__EXERCISE GOAL__.
Repeat every record below exactly, but leave out any pictures.

__SOURCE RECORDS__.
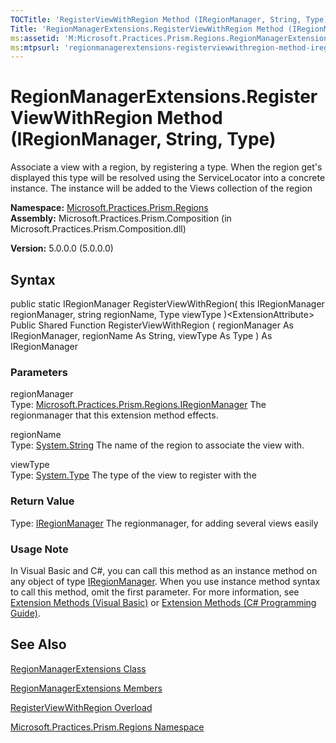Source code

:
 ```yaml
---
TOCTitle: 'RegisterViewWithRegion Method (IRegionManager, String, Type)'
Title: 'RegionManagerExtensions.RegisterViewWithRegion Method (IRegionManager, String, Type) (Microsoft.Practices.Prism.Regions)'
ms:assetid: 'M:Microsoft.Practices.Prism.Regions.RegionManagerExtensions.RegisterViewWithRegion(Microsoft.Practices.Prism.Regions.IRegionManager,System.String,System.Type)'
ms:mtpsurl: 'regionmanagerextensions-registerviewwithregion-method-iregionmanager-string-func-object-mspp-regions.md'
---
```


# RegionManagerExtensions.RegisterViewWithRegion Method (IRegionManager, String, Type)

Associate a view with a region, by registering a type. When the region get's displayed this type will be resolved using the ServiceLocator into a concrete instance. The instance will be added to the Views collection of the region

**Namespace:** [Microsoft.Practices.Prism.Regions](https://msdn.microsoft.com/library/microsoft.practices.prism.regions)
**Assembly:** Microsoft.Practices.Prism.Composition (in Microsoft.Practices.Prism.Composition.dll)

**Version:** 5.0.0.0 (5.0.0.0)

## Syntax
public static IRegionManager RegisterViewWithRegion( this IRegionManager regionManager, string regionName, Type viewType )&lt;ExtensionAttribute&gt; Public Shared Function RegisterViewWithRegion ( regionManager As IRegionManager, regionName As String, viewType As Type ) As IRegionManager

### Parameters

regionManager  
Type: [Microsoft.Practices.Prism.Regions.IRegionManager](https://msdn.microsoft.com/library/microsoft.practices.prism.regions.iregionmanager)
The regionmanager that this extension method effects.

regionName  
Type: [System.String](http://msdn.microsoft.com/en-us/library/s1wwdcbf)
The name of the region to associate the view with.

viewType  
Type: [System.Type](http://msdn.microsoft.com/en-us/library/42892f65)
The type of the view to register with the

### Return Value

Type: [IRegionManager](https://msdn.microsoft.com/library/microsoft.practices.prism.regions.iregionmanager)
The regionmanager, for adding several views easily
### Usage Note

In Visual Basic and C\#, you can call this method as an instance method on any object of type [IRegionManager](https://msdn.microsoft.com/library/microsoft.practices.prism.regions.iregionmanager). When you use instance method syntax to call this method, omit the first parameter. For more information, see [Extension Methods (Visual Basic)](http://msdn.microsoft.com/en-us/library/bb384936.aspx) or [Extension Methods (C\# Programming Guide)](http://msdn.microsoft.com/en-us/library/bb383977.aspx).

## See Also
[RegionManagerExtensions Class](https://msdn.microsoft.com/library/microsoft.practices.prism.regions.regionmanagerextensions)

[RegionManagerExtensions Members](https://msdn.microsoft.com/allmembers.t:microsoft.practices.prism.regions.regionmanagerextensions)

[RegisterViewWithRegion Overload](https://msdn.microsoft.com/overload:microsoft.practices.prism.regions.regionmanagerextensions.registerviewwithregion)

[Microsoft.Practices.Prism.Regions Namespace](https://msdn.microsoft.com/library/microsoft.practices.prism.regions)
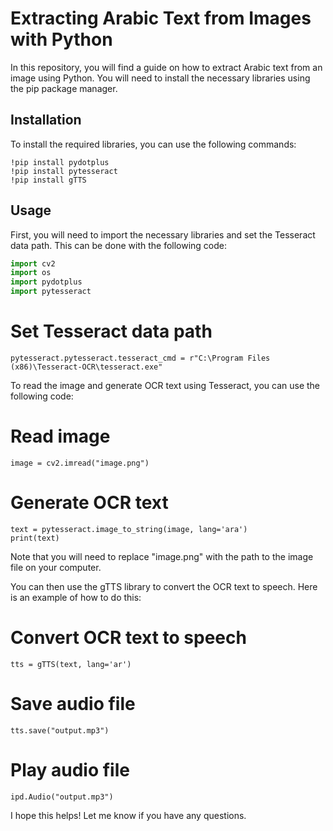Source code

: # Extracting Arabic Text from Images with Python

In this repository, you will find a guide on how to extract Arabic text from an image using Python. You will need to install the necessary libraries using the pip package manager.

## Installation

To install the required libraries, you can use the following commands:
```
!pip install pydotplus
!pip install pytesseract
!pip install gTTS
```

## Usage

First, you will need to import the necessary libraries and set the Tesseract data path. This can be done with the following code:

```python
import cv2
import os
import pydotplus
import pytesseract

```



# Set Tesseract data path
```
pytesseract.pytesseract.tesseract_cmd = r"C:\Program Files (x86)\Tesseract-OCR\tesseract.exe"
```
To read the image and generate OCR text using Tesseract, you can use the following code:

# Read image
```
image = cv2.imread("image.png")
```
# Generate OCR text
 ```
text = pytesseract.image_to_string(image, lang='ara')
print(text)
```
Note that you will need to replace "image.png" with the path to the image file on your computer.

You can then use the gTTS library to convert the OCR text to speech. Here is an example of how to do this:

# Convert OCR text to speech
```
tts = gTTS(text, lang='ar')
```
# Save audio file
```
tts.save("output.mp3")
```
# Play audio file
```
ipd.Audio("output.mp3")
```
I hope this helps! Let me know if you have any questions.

__EXERCISE RESPONSE__.
Source code

:
 ```yaml
---
TOCTitle: 'RegisterViewWithRegion Method (IRegionManager, String, Type)'
Title: 'RegionManagerExtensions.RegisterViewWithRegion Method (IRegionManager, String, Type) (Microsoft.Practices.Prism.Regions)'
ms:assetid: 'M:Microsoft.Practices.Prism.Regions.RegionManagerExtensions.RegisterViewWithRegion(Microsoft.Practices.Prism.Regions.IRegionManager,System.String,System.Type)'
ms:mtpsurl: 'regionmanagerextensions-registerviewwithregion-method-iregionmanager-string-func-object-mspp-regions.md'
---
```


# RegionManagerExtensions.RegisterViewWithRegion Method (IRegionManager, String, Type)

Associate a view with a region, by registering a type. When the region get's displayed this type will be resolved using the ServiceLocator into a concrete instance. The instance will be added to the Views collection of the region

**Namespace:** [Microsoft.Practices.Prism.Regions](https://msdn.microsoft.com/library/microsoft.practices.prism.regions)
**Assembly:** Microsoft.Practices.Prism.Composition (in Microsoft.Practices.Prism.Composition.dll)

**Version:** 5.0.0.0 (5.0.0.0)

## Syntax
public static IRegionManager RegisterViewWithRegion( this IRegionManager regionManager, string regionName, Type viewType )&lt;ExtensionAttribute&gt; Public Shared Function RegisterViewWithRegion ( regionManager As IRegionManager, regionName As String, viewType As Type ) As IRegionManager

### Parameters

regionManager  
Type: [Microsoft.Practices.Prism.Regions.IRegionManager](https://msdn.microsoft.com/library/microsoft.practices.prism.regions.iregionmanager)
The regionmanager that this extension method effects.

regionName  
Type: [System.String](http://msdn.microsoft.com/en-us/library/s1wwdcbf)
The name of the region to associate the view with.

viewType  
Type: [System.Type](http://msdn.microsoft.com/en-us/library/42892f65)
The type of the view to register with the

### Return Value

Type: [IRegionManager](https://msdn.microsoft.com/library/microsoft.practices.prism.regions.iregionmanager)
The regionmanager, for adding several views easily
### Usage Note

In Visual Basic and C\#, you can call this method as an instance method on any object of type [IRegionManager](https://msdn.microsoft.com/library/microsoft.practices.prism.regions.iregionmanager). When you use instance method syntax to call this method, omit the first parameter. For more information, see [Extension Methods (Visual Basic)](http://msdn.microsoft.com/en-us/library/bb384936.aspx) or [Extension Methods (C\# Programming Guide)](http://msdn.microsoft.com/en-us/library/bb383977.aspx).

## See Also
[RegionManagerExtensions Class](https://msdn.microsoft.com/library/microsoft.practices.prism.regions.regionmanagerextensions)

[RegionManagerExtensions Members](https://msdn.microsoft.com/allmembers.t:microsoft.practices.prism.regions.regionmanagerextensions)

[RegisterViewWithRegion Overload](https://msdn.microsoft.com/overload:microsoft.practices.prism.regions.regionmanagerextensions.registerviewwithregion)

[Microsoft.Practices.Prism.Regions Namespace](https://msdn.microsoft.com/library/microsoft.practices.prism.regions)
Source code

: # Extracting Arabic Text from Images with Python

In this repository, you will find a guide on how to extract Arabic text from an image using Python. You will need to install the necessary libraries using the pip package manager.

## Installation

To install the required libraries, you can use the following commands:
```
!pip install pydotplus
!pip install pytesseract
!pip install gTTS
```

## Usage

First, you will need to import the necessary libraries and set the Tesseract data path. This can be done with the following code:

```python
import cv2
import os
import pydotplus
import pytesseract

```



# Set Tesseract data path
```
pytesseract.pytesseract.tesseract_cmd = r"C:\Program Files (x86)\Tesseract-OCR\tesseract.exe"
```
To read the image and generate OCR text using Tesseract, you can use the following code:

# Read image
```
image = cv2.imread("image.png")
```
# Generate OCR text
 ```
text = pytesseract.image_to_string(image, lang='ara')
print(text)
```
Note that you will need to replace "image.png" with the path to the image file on your computer.

You can then use the gTTS library to convert the OCR text to speech. Here is an example of how to do this:

# Convert OCR text to speech
```
tts = gTTS(text, lang='ar')
```
# Save audio file
```
tts.save("output.mp3")
```
# Play audio file
```
ipd.Audio("output.mp3")
```
I hope this helps! Let me know if you have any questions.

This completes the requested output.